> _Problem to solve_
Take every line containing "away" out of the records.

> _Excerpted data_
************

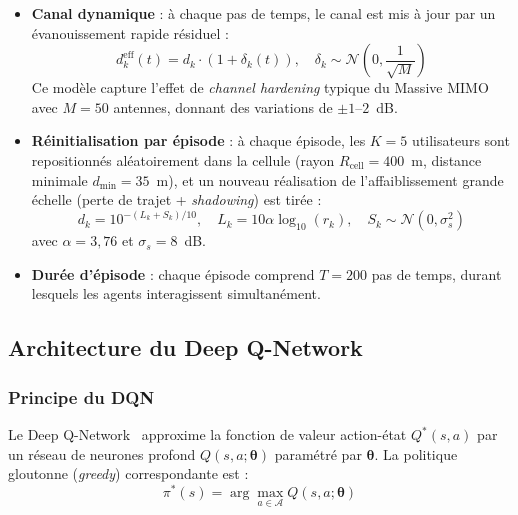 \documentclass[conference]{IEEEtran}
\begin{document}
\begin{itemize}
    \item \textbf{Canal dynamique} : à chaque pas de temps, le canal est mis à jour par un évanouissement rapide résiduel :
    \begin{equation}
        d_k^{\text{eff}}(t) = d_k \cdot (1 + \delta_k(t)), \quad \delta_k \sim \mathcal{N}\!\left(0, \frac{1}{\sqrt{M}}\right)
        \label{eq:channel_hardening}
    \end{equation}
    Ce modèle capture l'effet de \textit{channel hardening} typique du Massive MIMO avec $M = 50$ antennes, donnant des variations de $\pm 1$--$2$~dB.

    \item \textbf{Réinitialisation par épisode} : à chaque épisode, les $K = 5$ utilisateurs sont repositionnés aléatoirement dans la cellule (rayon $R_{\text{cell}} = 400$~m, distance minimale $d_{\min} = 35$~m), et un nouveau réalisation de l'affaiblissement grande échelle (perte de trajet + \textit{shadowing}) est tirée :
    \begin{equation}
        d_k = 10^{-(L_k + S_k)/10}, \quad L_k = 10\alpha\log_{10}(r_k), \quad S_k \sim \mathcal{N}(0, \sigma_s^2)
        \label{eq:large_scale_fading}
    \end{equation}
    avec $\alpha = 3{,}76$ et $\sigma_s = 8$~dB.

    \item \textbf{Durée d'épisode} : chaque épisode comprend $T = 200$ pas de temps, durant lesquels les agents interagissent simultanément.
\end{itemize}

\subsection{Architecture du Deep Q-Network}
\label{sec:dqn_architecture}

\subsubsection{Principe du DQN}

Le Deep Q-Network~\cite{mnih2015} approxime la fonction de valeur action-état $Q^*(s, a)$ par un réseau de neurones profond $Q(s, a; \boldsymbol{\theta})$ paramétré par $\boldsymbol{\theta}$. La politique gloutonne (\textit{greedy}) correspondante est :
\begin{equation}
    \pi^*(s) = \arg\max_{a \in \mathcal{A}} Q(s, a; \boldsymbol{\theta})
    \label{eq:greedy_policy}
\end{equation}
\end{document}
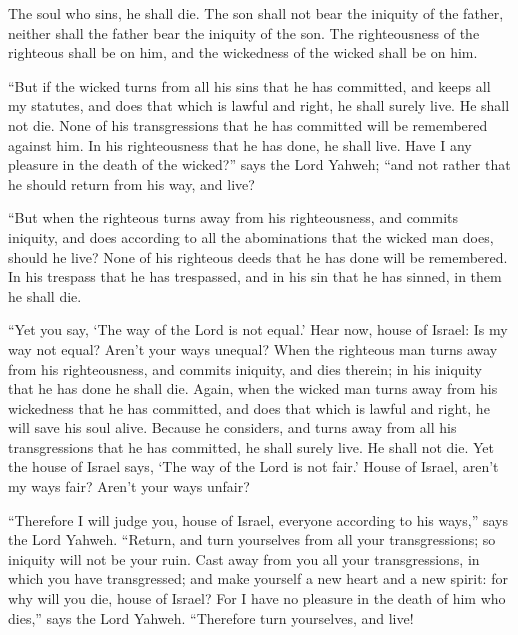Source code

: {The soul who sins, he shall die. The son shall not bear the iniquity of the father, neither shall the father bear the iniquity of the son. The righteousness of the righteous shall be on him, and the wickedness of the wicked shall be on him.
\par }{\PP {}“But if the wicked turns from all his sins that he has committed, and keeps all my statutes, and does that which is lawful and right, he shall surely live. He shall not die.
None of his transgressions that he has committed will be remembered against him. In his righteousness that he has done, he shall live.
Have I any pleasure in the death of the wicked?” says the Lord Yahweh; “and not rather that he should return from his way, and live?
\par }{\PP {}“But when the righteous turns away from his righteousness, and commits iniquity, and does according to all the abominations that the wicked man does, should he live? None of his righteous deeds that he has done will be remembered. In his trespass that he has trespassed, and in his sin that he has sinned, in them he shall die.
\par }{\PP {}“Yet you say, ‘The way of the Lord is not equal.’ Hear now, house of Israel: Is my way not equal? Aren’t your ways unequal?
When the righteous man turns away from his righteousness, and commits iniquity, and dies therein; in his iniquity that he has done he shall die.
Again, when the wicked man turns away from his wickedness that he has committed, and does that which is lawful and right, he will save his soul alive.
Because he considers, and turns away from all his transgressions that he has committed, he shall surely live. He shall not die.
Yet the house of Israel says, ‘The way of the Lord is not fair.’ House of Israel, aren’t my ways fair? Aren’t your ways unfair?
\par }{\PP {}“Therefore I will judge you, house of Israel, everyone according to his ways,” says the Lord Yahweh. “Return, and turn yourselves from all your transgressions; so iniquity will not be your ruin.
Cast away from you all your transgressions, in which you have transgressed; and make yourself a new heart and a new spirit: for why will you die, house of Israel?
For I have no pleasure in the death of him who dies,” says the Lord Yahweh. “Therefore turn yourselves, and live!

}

************

> _Output for this exercise_
\par }{\PP {}“But when the righteous turns away from his righteousness, and commits iniquity, and does according to all the abominations that the wicked man does, should he live? None of his righteous deeds that he has done will be remembered. In his trespass that he has trespassed, and in his sin that he has sinned, in them he shall die.
When the righteous man turns away from his righteousness, and commits iniquity, and dies therein; in his iniquity that he has done he shall die.
Again, when the wicked man turns away from his wickedness that he has committed, and does that which is lawful and right, he will save his soul alive.
Because he considers, and turns away from all his transgressions that he has committed, he shall surely live. He shall not die.
Cast away from you all your transgressions, in which you have transgressed; and make yourself a new heart and a new spirit: for why will you die, house of Israel?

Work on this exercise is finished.